参考文献:
[1] H. Yoshino, K. Izumi, T. Shiromizu and Y. Tomikawa,
Prog. Theor. Exp. Phys. (2017) 063E01 [arXiv:1704.04673[gr-qc]].
日時:7月26日(金)
講師:安田 晴皇氏(京都大学)
題目:超新星残骸における宇宙線加速
概要:
超新星残骸(Supernova remnant; SNR)は、大質量星が超新星を起こした後に残す高温ガスを主体とした天体である。 SNRは超新星を起こした星の性質や、その星周環境により多種多様な構造を持ち、電波からガンマ線まで多波長で光る。特にガンマ線は、高エネルギー宇宙線と星周物質との相互作用により生成されるため、その観測から宇宙線の情報を抜き出せるため非常に重要な放射である。来年稼働予定のガンマ線望遠鏡Cherenkov Telescope Array (CTA)によって、SNRからのガンマ線観測が飛躍的にに増加し、宇宙線加速機構に迫れることが期待されている。本コロキウムでは、SNRと宇宙線、ガンマ線研究の現状を観測と理論の両面から紹介する。
日時:10月4日(金)
講師:中尾憲一氏(大阪市立大学)
題目:ブラックホール形成の兆候
概要:一般相対論は我々の宇宙にブラックホールが形成されることを予言する。
ブラックホールはその外側に一切の物理的影響を及ぼすことの無い領域なので、その存在を観測的に確認することは不可能である。
我々が観測しうる一般相対論の予言は、重力崩壊を続ける物体とその近傍の時空の幾何学が Kerr時空 のそれに漸近する過程であり、我々の視界でブラックホールが形成されることは無い。
そこでこの講演では、もっともらしいエネルギー条件(weak, strong, dominant energy conditions) を満たす球対称系について、重力崩壊している物体が bounce できる最小半径 Rc = 2M+epsilon (epsilon>0) が存在するかどうかを考察する。
ここで M は Misner-Sharp mass であり、2M は見かけの地平面の半径である。
もし Rc が存在するならば、エネルギー条件を満たしている物体がブラックホールを形成することを原理的に観測によって確認できる。
日時:10月18日(金)
講師: 神原氏(大阪市立大学)
題目:時空の熱力学的側面
概要:19世紀に発展した熱力学は巨視的な立場から熱現象を扱う理論である。
一方、一般相対論は時空の幾何学として重力の法則を与える理論である。
両者はまったく異なる分野の物理学である。
しかし1970年代からBekensteinやHawkingなどによってブラックホールと熱力学の関係が徐々に明らかにされてきた。
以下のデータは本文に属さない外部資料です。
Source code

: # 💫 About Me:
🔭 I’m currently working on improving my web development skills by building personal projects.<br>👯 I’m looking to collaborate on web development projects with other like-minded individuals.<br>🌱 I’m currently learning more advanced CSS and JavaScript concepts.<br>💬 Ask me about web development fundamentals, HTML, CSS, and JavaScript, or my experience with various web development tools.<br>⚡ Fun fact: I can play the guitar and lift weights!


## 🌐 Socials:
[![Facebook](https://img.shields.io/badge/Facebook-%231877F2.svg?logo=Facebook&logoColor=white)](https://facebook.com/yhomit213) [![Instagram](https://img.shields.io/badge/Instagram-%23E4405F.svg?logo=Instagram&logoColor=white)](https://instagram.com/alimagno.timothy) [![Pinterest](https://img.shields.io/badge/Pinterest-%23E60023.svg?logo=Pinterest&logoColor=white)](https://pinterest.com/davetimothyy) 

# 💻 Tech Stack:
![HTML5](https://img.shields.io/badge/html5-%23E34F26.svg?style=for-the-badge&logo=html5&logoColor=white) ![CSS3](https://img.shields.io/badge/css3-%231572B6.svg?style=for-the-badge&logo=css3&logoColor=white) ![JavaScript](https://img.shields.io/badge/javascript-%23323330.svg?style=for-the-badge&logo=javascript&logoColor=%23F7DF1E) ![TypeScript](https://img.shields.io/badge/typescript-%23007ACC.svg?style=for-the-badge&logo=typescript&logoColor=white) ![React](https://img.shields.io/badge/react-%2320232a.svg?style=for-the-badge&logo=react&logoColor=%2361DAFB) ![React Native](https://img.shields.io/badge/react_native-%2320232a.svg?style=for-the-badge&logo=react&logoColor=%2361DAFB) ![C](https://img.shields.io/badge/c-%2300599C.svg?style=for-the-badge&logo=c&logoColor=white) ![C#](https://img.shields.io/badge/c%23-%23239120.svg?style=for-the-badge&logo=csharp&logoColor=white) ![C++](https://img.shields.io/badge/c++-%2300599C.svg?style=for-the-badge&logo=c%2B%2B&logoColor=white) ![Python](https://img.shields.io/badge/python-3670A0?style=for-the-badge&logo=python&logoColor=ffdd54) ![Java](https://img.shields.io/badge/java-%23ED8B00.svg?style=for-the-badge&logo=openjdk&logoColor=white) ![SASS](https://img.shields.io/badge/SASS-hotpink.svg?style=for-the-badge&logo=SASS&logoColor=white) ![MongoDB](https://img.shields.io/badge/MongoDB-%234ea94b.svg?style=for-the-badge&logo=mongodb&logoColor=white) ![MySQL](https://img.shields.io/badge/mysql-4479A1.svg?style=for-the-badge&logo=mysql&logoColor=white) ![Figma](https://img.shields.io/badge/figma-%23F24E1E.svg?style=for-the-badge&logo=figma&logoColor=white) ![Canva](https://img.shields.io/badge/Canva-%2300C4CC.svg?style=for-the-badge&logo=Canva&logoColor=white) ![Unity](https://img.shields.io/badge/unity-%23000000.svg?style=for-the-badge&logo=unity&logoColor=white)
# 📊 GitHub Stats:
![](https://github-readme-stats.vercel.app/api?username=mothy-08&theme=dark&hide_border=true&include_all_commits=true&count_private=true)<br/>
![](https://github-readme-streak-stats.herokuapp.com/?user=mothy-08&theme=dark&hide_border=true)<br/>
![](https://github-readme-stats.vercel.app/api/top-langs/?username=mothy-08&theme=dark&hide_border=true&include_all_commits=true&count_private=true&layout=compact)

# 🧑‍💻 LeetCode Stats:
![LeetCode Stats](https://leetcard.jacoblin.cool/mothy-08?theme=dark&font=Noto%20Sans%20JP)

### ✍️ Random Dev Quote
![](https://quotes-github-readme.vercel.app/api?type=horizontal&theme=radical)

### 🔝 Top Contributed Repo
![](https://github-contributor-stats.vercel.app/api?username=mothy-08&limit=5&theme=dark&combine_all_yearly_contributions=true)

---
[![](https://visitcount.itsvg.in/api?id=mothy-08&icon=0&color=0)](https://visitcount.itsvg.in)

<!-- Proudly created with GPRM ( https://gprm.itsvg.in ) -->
さらに1995年には、Jacobsonによって熱力学的議論からEinstein方程式が導かれることが示された。
このように熱力学と一般相対論は無関係でないことが明らかになっている。
今回は一般相対論と熱力学の関係として、一般相対論から熱力学の第一法則を導く試み、および熱力学的議論からアインシュタイン方程式を導く試みを紹介する。
講師: 大倉氏 (大阪市立大学)
題目:円柱対称時空における時間的閉曲線
概要:時間的閉曲線(Closed timelike curve,CTC)とは時間的な曲線でありながら全く同一の時空点に戻ってくるというもので、この曲線に沿って移動することで過去への時間旅行が可能となる。
一般相対性理論はこの時間的閉曲線の存在を示唆している。
時間的閉曲線が存在するような時空を形成する、ということはタイムマシンをつくるということに対応している。
本発表では回転する無限に長い円柱形状のダストによって形成される円柱対称時空というモデルを考えそのような時空において時間的閉曲線が存在することを確認する。
日時:10月25日(金)
講師: 木村匡志氏(立教大学)
題目:Stability analysis of black holes by the S-deformation method
概要:対称性の高いブラックホール時空に対する重力摂動はシュレディンガー方程式と同じ形の方程式を解くことに帰着することが多い.
本発表ではそのような場合に時空の安定性を示すための簡単な方法を提案し,この方法は時空が安定ならば常に適用可能であることも示す.
また,もし時空が不安定ならその示唆を得ることも出来る.
さらに物理的自由度が複数ある場合への拡張も行う.
参考文献:
M.Kimura, arXiv:1706.01447 [gr-qc].
M.Kimura and T.Tanaka, arXiv:1805.08625 [gr-qc].
M.Kimura, arXiv:1807.05029 [gr-qc].
M.Kimura and T.Tanaka, arXiv:1809.00795 [gr-qc].
日時:11月1日(金)
講師: 松野 皐氏(大阪市立大学)
題目:磁気曲面と佐々木多様体
概要:ケーラー多様体の奇数次元の類似物と言われることもある佐々木多様体には、その構造から自然に磁場(閉2形式)が定まり、佐々木磁場と呼ばれる。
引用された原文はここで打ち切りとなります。